DataFrame 中的 Python 数字格式

Python Number Formatting in DataFrame

提问人:lostwanderer 提问时间:1/15/2022 更新时间:1/15/2022 访问量:471

问:

我正在整理一个 p 值表(在下面的代码中var_sig),但我无法让数字以小数点后 4 位显示。我尝试了映射函数,但它返回了错误消息“未知格式代码'f'类型为'str'类型的对象。然后我尝试将 pval 包装在 float() 中,但这也返回了一个错误。如何修复以下代码?

insdf = pd.DataFrame({'n':[500,1200,100,400,500,300],
                     'c':[42, 37, 1, 101, 73, 14],
                     'car':['small','medium','large','small','medium','large'],
                     'age':[1,1,1,2,2,2]})
insdf['n_log']=np.log(insdf['n'])
ratingvar = ['car','age']
def glm_freq(df, family, ratingvar, exposure, response, offset):  
    h2o.no_progress()
    hf = h2o.H2OFrame(df)    
    # first convert to categorical variables
    print('***Rebasing levels***')
    for r in ratingvar:
        hf[r] = hf[r].asfactor()
    # then re-basing on level with most exposure
        rebase = pd.pivot_table(df, 
                                values=[exposure], 
                                index=[r], 
                                aggfunc=np.sum).sort_values((exposure), ascending=False).index.to_list()
        rebase_list = [str(x) for x in rebase]
        hf[r] = hf[r].set_levels(levels=rebase_list)

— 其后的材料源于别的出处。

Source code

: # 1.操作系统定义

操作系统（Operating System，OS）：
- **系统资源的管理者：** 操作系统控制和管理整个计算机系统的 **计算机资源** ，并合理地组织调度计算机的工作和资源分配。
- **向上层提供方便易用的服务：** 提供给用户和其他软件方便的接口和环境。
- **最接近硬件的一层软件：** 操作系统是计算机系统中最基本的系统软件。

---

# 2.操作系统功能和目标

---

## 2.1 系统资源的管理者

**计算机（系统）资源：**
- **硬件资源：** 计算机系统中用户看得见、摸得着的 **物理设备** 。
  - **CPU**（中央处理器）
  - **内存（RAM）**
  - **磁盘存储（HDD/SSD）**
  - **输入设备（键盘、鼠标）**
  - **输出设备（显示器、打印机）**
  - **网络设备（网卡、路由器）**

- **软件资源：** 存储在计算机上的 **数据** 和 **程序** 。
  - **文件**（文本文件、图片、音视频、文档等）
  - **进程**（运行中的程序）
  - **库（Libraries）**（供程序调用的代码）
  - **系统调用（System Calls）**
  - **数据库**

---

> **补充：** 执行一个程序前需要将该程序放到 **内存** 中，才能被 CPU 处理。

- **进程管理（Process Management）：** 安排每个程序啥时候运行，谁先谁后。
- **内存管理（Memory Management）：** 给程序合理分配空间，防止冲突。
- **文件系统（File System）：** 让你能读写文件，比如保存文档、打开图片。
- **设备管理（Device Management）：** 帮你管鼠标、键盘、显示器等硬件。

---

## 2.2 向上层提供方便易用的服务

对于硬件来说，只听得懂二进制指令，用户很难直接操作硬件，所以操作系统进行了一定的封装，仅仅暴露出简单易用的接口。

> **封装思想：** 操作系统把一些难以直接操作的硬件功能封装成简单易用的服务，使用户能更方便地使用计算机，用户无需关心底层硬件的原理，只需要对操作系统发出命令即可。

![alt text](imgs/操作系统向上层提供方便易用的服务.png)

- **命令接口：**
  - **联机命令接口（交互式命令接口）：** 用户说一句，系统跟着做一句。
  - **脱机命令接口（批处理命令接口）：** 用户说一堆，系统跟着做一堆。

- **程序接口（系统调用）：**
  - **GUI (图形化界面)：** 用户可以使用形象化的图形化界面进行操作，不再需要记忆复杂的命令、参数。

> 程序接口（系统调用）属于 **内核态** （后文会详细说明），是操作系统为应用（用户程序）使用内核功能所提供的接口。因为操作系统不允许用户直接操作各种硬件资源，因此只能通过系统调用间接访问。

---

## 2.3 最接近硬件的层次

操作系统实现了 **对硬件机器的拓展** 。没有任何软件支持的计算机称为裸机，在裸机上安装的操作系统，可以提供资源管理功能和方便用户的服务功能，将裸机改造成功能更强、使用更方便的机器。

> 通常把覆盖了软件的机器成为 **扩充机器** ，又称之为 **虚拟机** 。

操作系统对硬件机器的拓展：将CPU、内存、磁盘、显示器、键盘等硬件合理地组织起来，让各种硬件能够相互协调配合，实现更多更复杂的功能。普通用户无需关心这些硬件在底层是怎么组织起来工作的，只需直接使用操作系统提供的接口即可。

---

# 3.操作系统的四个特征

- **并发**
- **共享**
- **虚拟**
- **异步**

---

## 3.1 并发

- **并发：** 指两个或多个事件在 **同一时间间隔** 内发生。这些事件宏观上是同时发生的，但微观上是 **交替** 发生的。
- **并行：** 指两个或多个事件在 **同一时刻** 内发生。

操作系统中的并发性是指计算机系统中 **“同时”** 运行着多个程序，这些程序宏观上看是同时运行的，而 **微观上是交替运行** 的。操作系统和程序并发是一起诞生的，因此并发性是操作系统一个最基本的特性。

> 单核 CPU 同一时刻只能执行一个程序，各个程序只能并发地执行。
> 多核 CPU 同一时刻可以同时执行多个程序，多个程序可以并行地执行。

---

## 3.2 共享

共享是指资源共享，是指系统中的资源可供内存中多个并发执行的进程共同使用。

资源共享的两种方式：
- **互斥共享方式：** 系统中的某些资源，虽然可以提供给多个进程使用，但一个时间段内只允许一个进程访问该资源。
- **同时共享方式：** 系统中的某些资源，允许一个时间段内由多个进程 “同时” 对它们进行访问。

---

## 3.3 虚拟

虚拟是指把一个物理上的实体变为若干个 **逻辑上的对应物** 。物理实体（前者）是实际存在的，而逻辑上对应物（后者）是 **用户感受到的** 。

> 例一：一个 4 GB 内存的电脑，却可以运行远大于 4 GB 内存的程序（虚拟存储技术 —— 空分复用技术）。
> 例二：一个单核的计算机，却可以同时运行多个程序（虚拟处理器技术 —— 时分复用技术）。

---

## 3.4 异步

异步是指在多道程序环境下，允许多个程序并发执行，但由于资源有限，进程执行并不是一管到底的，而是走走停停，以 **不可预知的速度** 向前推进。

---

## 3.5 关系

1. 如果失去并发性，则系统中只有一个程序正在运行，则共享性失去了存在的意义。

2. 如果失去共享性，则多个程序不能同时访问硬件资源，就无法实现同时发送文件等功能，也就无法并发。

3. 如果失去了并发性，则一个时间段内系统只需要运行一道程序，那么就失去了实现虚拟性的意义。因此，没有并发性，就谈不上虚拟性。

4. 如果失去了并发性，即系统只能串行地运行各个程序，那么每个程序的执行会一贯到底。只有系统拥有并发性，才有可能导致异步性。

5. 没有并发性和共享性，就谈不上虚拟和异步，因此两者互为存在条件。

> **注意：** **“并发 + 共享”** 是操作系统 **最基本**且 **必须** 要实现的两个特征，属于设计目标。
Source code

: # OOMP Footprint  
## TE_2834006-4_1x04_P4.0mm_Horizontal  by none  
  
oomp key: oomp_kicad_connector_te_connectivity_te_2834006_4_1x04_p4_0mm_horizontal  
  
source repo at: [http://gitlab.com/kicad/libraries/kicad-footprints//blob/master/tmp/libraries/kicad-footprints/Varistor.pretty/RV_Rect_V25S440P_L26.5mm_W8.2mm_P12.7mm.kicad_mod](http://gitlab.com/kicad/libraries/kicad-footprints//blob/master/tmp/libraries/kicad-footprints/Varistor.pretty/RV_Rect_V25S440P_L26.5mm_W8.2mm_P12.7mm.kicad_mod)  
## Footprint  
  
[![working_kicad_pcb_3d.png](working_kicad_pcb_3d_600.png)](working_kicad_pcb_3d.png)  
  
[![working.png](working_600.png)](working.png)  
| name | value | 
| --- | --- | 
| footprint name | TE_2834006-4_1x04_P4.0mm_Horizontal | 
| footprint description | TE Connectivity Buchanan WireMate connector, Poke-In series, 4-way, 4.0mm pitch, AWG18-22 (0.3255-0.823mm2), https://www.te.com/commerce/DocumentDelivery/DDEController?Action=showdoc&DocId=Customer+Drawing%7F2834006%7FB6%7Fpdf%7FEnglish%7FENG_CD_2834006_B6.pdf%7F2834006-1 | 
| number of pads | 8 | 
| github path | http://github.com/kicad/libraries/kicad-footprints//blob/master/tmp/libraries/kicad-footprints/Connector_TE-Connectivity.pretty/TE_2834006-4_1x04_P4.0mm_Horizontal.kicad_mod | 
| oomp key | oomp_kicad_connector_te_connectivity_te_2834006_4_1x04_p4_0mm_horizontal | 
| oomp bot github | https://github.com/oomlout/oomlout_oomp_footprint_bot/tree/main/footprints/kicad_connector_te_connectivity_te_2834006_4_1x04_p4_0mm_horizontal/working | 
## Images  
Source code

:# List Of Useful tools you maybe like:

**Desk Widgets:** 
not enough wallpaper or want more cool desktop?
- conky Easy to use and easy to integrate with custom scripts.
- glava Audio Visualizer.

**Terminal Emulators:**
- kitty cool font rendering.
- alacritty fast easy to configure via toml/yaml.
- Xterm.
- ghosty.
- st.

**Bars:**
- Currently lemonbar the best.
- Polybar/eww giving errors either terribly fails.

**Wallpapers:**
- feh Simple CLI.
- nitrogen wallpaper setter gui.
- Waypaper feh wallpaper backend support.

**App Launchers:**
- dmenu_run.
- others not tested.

    print('***Fitting GLM***')
    glm_model = H2OGeneralizedLinearEstimator(family= family,
                                              lambda_ = 0,
                                              compute_p_values = True,
                                              offset_column = offset
                                             )
    glm_model.train(ratingvar, response, training_frame= hf)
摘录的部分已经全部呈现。